The Soviet Union's
Committee for State Security dissolved along with the USSR in late 1991.
However, most of its assets and activities have continued through
several separate organizations. The Federal Agency for Government
Communications and Information [FAPSI], the Russian counterpart to the
US National Security Agency, was established by the Presidential Decree
"On the Federal Government Communications and Information
Agency" on 19 February 1993, In 1994, the Russian president
approved the statute of this secret service. FAPSI replaced the
Administration of Information Resources (AIR) at the Presidential
Office, which was formed from the KGB Eighth (Encoding) Chief
Directorate and Sixteenth Directorate, the Decoding and Radio
Interception Service, and the Government Communications Directorate of
the USSR KGB. From its formation the agency has been
headed by Colonel General Aleksandr Vladimirovich Starovoytov, formerly
deputy chief of the USSR KGB's Government Communications Directorate.
Efforts to return FAPSI to the control
of the Security Ministry, the Federal Counterintelligence Service, and
the FSB continued for several years after the breakup of the KGB. In
1992 Barsukov and Korzhakov were able to mover from FAPSI to GUO the
service that was subsequently named the Presidential Communications
System.

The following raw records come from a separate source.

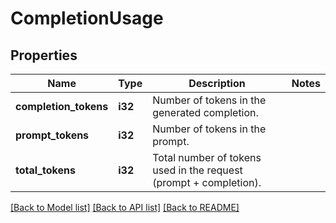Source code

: # CompletionUsage

## Properties

Name | Type | Description | Notes
------------ | ------------- | ------------- | -------------
**completion_tokens** | **i32** | Number of tokens in the generated completion. | 
**prompt_tokens** | **i32** | Number of tokens in the prompt. | 
**total_tokens** | **i32** | Total number of tokens used in the request (prompt + completion). | 

[[Back to Model list]](../README.md#documentation-for-models) [[Back to API list]](../README.md#documentation-for-api-endpoints) [[Back to README]](../README.md)


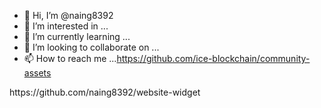 - 👋 Hi, I’m @naing8392
- 👀 I’m interested in ...
- 🌱 I’m currently learning ...
- 💞️ I’m looking to collaborate on ...
- 📫 How to reach me ...https://github.com/ice-blockchain/community-assets

<!---
naing8392/naing8392 is a ✨ special ✨ repository because its `README.md` (this file) appears on your GitHub profile.
You can click the Preview link to take a look at your changes.
--->https://github.com/naing8392/website-widget
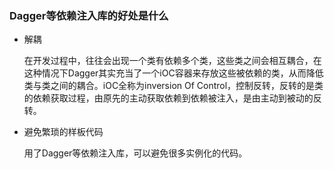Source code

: ### Dagger等依赖注入库的好处是什么

- 解耦

  在开发过程中，往往会出现一个类有依赖多个类，这些类之间会相互耦合，在这种情况下Dagger其实充当了一个iOC容器来存放这些被依赖的类，从而降低类与类之间的耦合。iOC全称为inversion Of Control，控制反转，反转的是类的依赖获取过程，由原先的主动获取依赖到依赖被注入，是由主动到被动的反转。

- 避免繁琐的样板代码

  用了Dagger等依赖注入库，可以避免很多实例化的代码。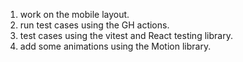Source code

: 1. work on the mobile layout.
2. run test cases using the GH actions.
3. test cases using the vitest and React testing library.
4. add some animations using the Motion library.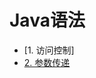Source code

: # Java语法

- [1. 访问控制]
- [2. 参数传递](https://github.com/scarlettliuu/Notes-For-Programmers/blob/main/Java%E5%9F%BA%E7%A1%80/Java%E8%AF%AD%E6%B3%95/2.%E5%8F%82%E6%95%B0%E4%BC%A0%E9%80%92.md)

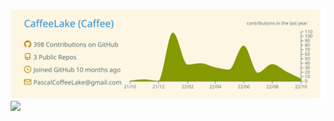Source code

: ![](https://raw.githubusercontent.com/CaffeeLake/CaffeeLake/main/profile-summary-card-output/solarized/0-profile-details.svg)
![](https://github-readme-stats.vercel.app/api?username=CaffeeLake&count_private=true&show_icons=true&theme=solarized-light)
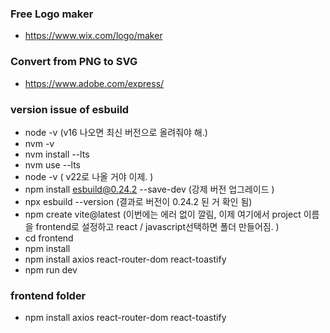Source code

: ### Free Logo maker
- https://www.wix.com/logo/maker

### Convert from PNG to SVG 
- https://www.adobe.com/express/

### version issue of esbuild 
- node -v (v16 나오면 최신 버전으로 올려줘야 해.)
- nvm -v
- nvm install --lts
- nvm use --lts
- node -v ( v22로 나올 거야 이제. )
- npm install esbuild@0.24.2 --save-dev (강제 버전 업그레이드 )
- npx esbuild --version (결과로 버전이 0.24.2 된 거 확인 됨)
- npm create vite@latest (이번에는 에러 없이 깔림, 이제 여기에서 project 이름을 frontend로 설정하고 react / javascript선택하면 폴더 만들어짐. )
- cd frontend
- npm install
- npm install axios react-router-dom react-toastify
- npm run dev

### frontend folder
- npm install axios react-router-dom react-toastify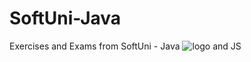 # SoftUni-Java
Exercises and Exams from SoftUni - Java
<img src="Logo_Software_University_(SoftUni)_-_blue.png" alt="logo"> and JS
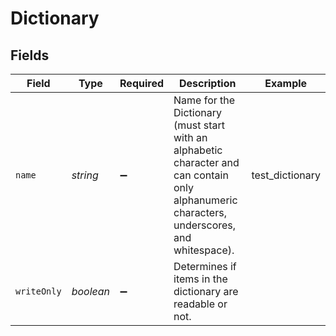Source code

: # Dictionary


## Fields

| Field                                                                                                                                        | Type                                                                                                                                         | Required                                                                                                                                     | Description                                                                                                                                  | Example                                                                                                                                      |
| -------------------------------------------------------------------------------------------------------------------------------------------- | -------------------------------------------------------------------------------------------------------------------------------------------- | -------------------------------------------------------------------------------------------------------------------------------------------- | -------------------------------------------------------------------------------------------------------------------------------------------- | -------------------------------------------------------------------------------------------------------------------------------------------- |
| `name`                                                                                                                                       | *string*                                                                                                                                     | :heavy_minus_sign:                                                                                                                           | Name for the Dictionary (must start with an alphabetic character and can contain only alphanumeric characters, underscores, and whitespace). | test_dictionary                                                                                                                              |
| `writeOnly`                                                                                                                                  | *boolean*                                                                                                                                    | :heavy_minus_sign:                                                                                                                           | Determines if items in the dictionary are readable or not.                                                                                   |                                                                                                                                              |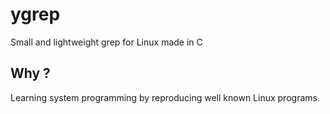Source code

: # ygrep
Small and lightweight grep for Linux made in C

## Why ?
Learning system programming by reproducing well known Linux programs.
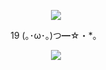 <p align="center">
  <img src="https://count.getloli.com/get/@walrein?theme=rule34" />
</p>

<p align="center">19  (｡･ω･｡)つ━☆・*。</p>

<p align="center">
  <img src="https://files.catbox.moe/20npet.gif" />
</p>
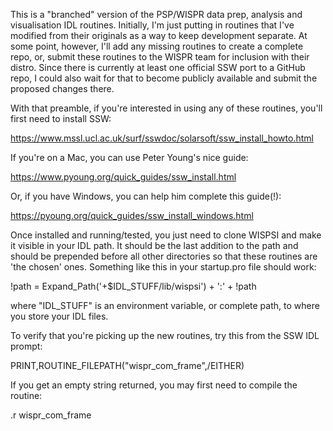 This is a "branched" version of the PSP/WISPR data prep, analysis and visualisation IDL routines. Initially, I'm just putting in routines that I've modified from their originals as a way to keep development separate. At some point, however, I'll add any missing routines to create a complete repo, or, submit these routines to the WISPR team for inclusion with their distro. Since there is currently at least one official SSW port to a GitHub repo, I could also wait for that to become publicly available and submit the proposed changes there. 

With that preamble, if you're interested in using any of these routines, you'll first need to install SSW: 

https://www.mssl.ucl.ac.uk/surf/sswdoc/solarsoft/ssw_install_howto.html

If you're on a Mac, you can use Peter Young's nice guide: 

https://www.pyoung.org/quick_guides/ssw_install.html

Or, if you have Windows, you can help him complete this guide(!): 

https://pyoung.org/quick_guides/ssw_install_windows.html

Once installed and running/tested, you just need to clone WISPSI and make it visible in your IDL path. It should be the last addition to the path and should be prepended before all other directories so that these routines are 'the chosen' ones. Something like this in your startup.pro file should work: 

!path   = Expand_Path('+$IDL_STUFF/lib/wispsi') + ':' + !path

where "IDL_STUFF" is an environment variable, or complete path, to where you store your IDL files. 

To verify that you're picking up the new routines, try this from the SSW IDL prompt: 

PRINT,ROUTINE_FILEPATH("wispr_com_frame",/EITHER)

If you get an empty string returned, you may first need to compile the routine: 

.r wispr_com_frame


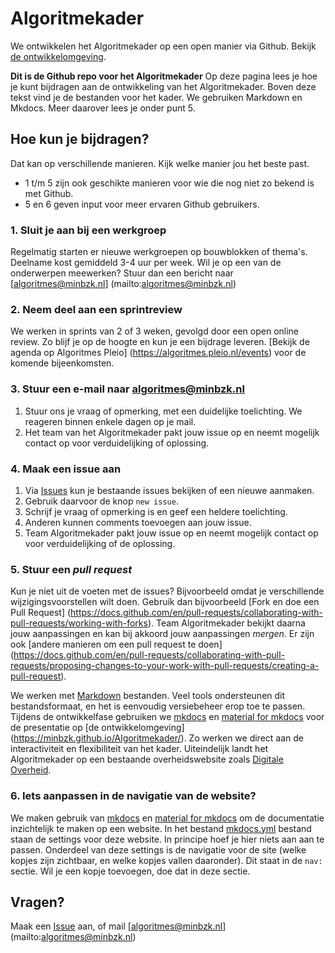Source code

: # Algoritmekader
We ontwikkelen het Algoritmekader op een open manier via Github. Bekijk [de ontwikkelomgeving](https://minbzk.github.io/Algoritmekader/). 

**Dit is de Github repo voor het Algoritmekader**
Op deze pagina lees je hoe je kunt bijdragen aan de ontwikkeling van het Algoritmekader. Boven deze tekst vind je de bestanden voor het kader. We gebruiken Markdown en Mkdocs. Meer daarover lees je onder punt 5. 

## Hoe kun je bijdragen?
Dat kan op verschillende manieren. Kijk welke manier jou het beste past. 
* 1 t/m 5 zijn ook geschikte manieren voor wie die nog niet zo bekend is met Github. 
* 5 en 6 geven input voor meer ervaren Github gebruikers.

### 1. Sluit je aan bij een werkgroep ###
Regelmatig starten er nieuwe werkgroepen op bouwblokken of thema's. Deelname kost gemiddeld 3-4 uur per week. Wil je op een van de onderwerpen meewerken? Stuur dan een bericht naar [algoritmes@minbzk.nl] (mailto:algoritmes@minbzk.nl)

### 2. Neem deel aan een sprintreview ###
We werken in sprints van 2 of 3 weken, gevolgd door een open online review. Zo blijf je op de hoogte en kun je een bijdrage leveren. [Bekijk de agenda op Algoritmes Pleio] (https://algoritmes.pleio.nl/events) voor de komende bijeenkomsten. 

### 3. Stuur een e-mail naar [algoritmes@minbzk.nl](mailto:algoritmes@minbzk.nl)
1. Stuur ons je vraag of opmerking, met een duidelijke toelichting. We reageren binnen enkele dagen op je mail. 
2. Het team van het Algoritmekader pakt jouw issue op en neemt mogelijk contact op voor verduidelijking of oplossing.

### 4. Maak een issue aan
1. Via [Issues](https://github.com/MinBZK/Algoritmekader/issues) kun je bestaande issues bekijken of een nieuwe aanmaken.
2. Gebruik daarvoor de knop `new issue`.
3. Schrijf je vraag of opmerking is en geef een heldere toelichting.
4. Anderen kunnen comments toevoegen aan jouw issue. 
5. Team Algoritmekader pakt jouw issue op en neemt mogelijk contact op voor verduidelijking of de oplossing.

### 5. Stuur een *pull request*
Kun je niet uit de voeten met de issues? Bijvoorbeeld omdat je verschillende wijzigingsvoorstellen wilt doen. Gebruik dan bijvoorbeeld [Fork en doe een Pull Request] (https://docs.github.com/en/pull-requests/collaborating-with-pull-requests/working-with-forks). Team Algoritmekader bekijkt daarna jouw aanpassingen en kan bij akkoord jouw aanpassingen *mergen*. Er zijn ook [andere manieren om een pull request te doen] (https://docs.github.com/en/pull-requests/collaborating-with-pull-requests/proposing-changes-to-your-work-with-pull-requests/creating-a-pull-request). 

We werken met [Markdown](https://www.markdownguide.org/basic-syntax/) bestanden. Veel tools ondersteunen dit bestandsformaat, en het is eenvoudig versiebeheer erop toe te passen. Tijdens de ontwikkelfase gebruiken we [mkdocs](https://www.mkdocs.org/) en [material for mkdocs](https://squidfunk.github.io/mkdocs-material/) voor de presentatie op [de ontwikkelomgeving] (https://minbzk.github.io/Algoritmekader/). Zo werken we direct aan de interactiviteit en flexibiliteit van het kader. Uiteindelijk landt het Algoritmekader op een bestaande overheidswebsite zoals [Digitale Overheid](www.digitaleoverheid.nl).
  
### 6. Iets aanpassen in de navigatie van de website?
We maken gebruik van [mkdocs](https://www.mkdocs.org/) en [material for mkdocs](https://squidfunk.github.io/mkdocs-material/) om de documentatie inzichtelijk te maken op een website. In het bestand [mkdocs.yml](https://github.com/MinBZK/Algoritmekader/blob/main/mkdocs.yml) bestand staan de settings voor deze website. In principe hoef je hier niets aan aan te passen. Onderdeel van deze settings is de navigatie voor de site (welke kopjes zijn zichtbaar, en welke kopjes vallen daaronder). Dit staat in de `nav:` sectie. Wil je een kopje toevoegen, doe dat in deze sectie. 

## Vragen?
Maak een [Issue](https://github.com/MinBZK/Algoritmekader/issues) aan, of mail [algoritmes@minbzk.nl] (mailto:algoritmes@minbzk.nl)
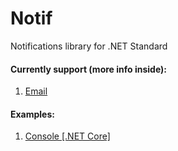 

# Notif

Notifications library for .NET Standard

#### Currently support (more info inside):

1. [Email](src/Notif.Email)

#### Examples:

1. [Console [.NET Core]](example/ConsoleApp.ServiceProvider)


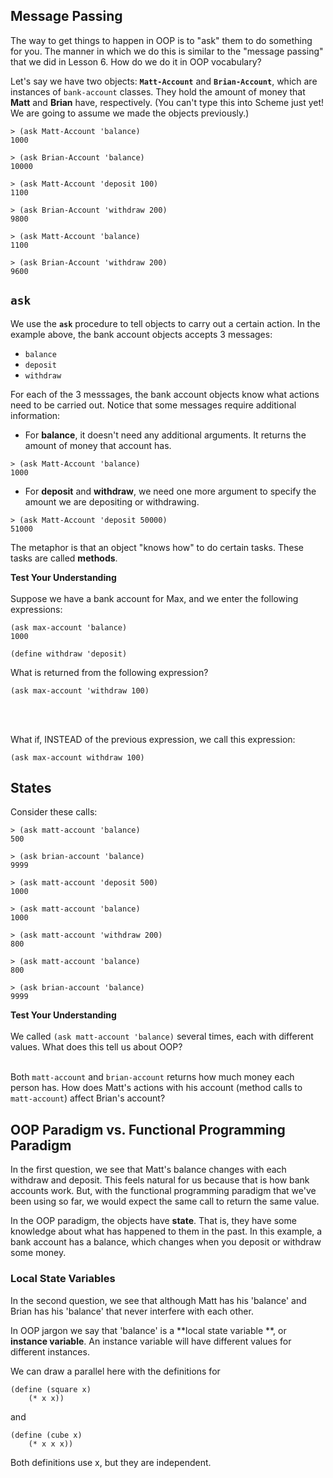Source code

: ## Message Passing

The way to get things to happen in OOP is to "ask" them to do something for
you. The manner in which we do this is similar to the "message passing" that
we did in Lesson 6. How do we do it in OOP vocabulary?

Let's say we have two objects: **`Matt-Account`** and **`Brian-Account`**,
which are instances of `bank-account` classes. They hold the amount of money
that **Matt** and **Brian** have, respectively. (You can't type this into Scheme just yet! We are going to assume we made the objects previously.)

    
    > (ask Matt-Account 'balance)
    1000
    
    > (ask Brian-Account 'balance)
    10000
    
    > (ask Matt-Account 'deposit 100)
    1100
    
    > (ask Brian-Account 'withdraw 200)
    9800
    
    > (ask Matt-Account 'balance)
    1100
    
    > (ask Brian-Account 'withdraw 200)
    9600
    

## `ask`

We use the **`ask`** procedure to tell objects to carry out a certain action. In
the example above, the bank account objects accepts 3 messages:

  * `balance`
  * `deposit`
  * `withdraw`

For each of the 3 messsages, the bank account objects know what actions need to be carried out. Notice that some messages require additional information:

  * For **balance**, it doesn't need any additional arguments. It returns the amount of money that account has. 

<pre><code>> (ask Matt-Account 'balance)
1000</code></pre>

  * For **deposit** and **withdraw**, we need one more argument to specify the amount we are depositing or withdrawing. 
    
<pre><code>> (ask Matt-Account 'deposit 50000)
51000</code></pre>

The metaphor is that an object "knows how" to do certain tasks. These tasks
are called **methods**.

<div class="mc">
<strong>Test Your Understanding</strong><br><br>
Suppose we have a bank account for Max, and we enter the following expressions:

<pre><code>(ask max-account 'balance)
1000

(define withdraw 'deposit)</code></pre>

What is returned from the following expression?

<pre><code>(ask max-account 'withdraw 100)</code></pre>

<ans text="1000" explanation=""></ans>
<ans text="900" explanation="we are calling the method 'withdraw that is defined within our bank account class" correct></ans>
<ans text="1100" explanation=""></ans>
<ans text="Error" explanation=""></ans>
<ans text="None of the above" explanation=""></ans>
<!-- and so on -->
<br><br>

What if, INSTEAD of the previous expression, we call this expression:

<pre><code>(ask max-account withdraw 100)</code></pre>

<ans text="1000" explanation=""></ans>
<ans text="900" explanation=""></ans>
<ans text="1100" explanation="Since there is no quote before it, we are not calling the 'withdraw method. Instead, we are calling the method that is stored inside the variable withdraw, which is the method 'deposit." correct></ans>
<ans text="Error" explanation=""></ans>
<ans text="None of the above" explanation=""></ans>
</div>

## States

Consider these calls:

    
    
    > (ask matt-account 'balance)
    500
      
    > (ask brian-account 'balance)  
    9999  
    
    > (ask matt-account 'deposit 500)
    1000
    
    > (ask matt-account 'balance)
    1000
    
    > (ask matt-account 'withdraw 200)
    800
    
    > (ask matt-account 'balance)
    800  
      
    > (ask brian-account 'balance)  
    9999

<div class="mc">
<strong>Test Your Understanding</strong><br><br>
We called <code>(ask matt-account 'balance)</code> several times, each with different values. What does this tell us about OOP?
<ans text="It is representative of Functional Programming" explanation=""></ans>
<ans text="It is representative of Non-Functional Programming" explanation="Since we see that making the same calls return different values, this tells us that OOP is non-functional in style." correct></ans>
<ans text="Not enough information" explanation=""></ans>
<!-- and so on -->
<br><br>

Both <code>matt-account</code> and <code>brian-account</code> returns how much money each person has. How does Matt's actions with his account (method calls to <code>matt-account</code>) affect Brian's account?

<ans text="Brian's account changes by the same amount." explanation=""></ans>
<ans text="Brian's account sees no change" explanation="The current methods we have only affect variables unique to each object in a class. Later, we'll observe differences between instance variables and class variables." correct></ans>
</div>

## OOP Paradigm vs. Functional Programming Paradigm

In the first question, we see that Matt's balance changes with each
withdraw and deposit. This feels natural for us because that is how bank
accounts work. But, with the functional programming paradigm that we've been
using so far, we would expect the same call to return the same value.

In the OOP paradigm, the objects have **state**. That is, they have some knowledge about what has happened to them in the past. In this example, a bank account has a balance, which changes when you deposit or withdraw some money.

### Local State Variables

In the second question, we see that although Matt has his 'balance' and
Brian has his 'balance' that never interfere with each other.

In OOP jargon we say that 'balance' is a **local state variable **, or
**instance variable**. An instance variable will have different values for
different instances.

We can draw a parallel here with the definitions for

    
    
    (define (square x)
        (* x x))

and

    
    
    (define (cube x)
        (* x x x))

Both definitions use x, but they are independent.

Posession of all these special communications automatic
telephone exchanges gave GUO complete control over the presidential and
government communications systems. Korzhakov also sought the de facto
abolition (or subsumption) of the Agency. Subsequently FAPSI transferred some
operations communications systems to the Federal Counterintelligence
Service, and Barsukov [the head of counterintelligence] further demanded
that all operations and governmental intercity communications be
transferred to his department. In the Summer of 1995 Barsukov prepared
three draft edicts on the reassignment, the breakup, and the elimination
of FAPSI.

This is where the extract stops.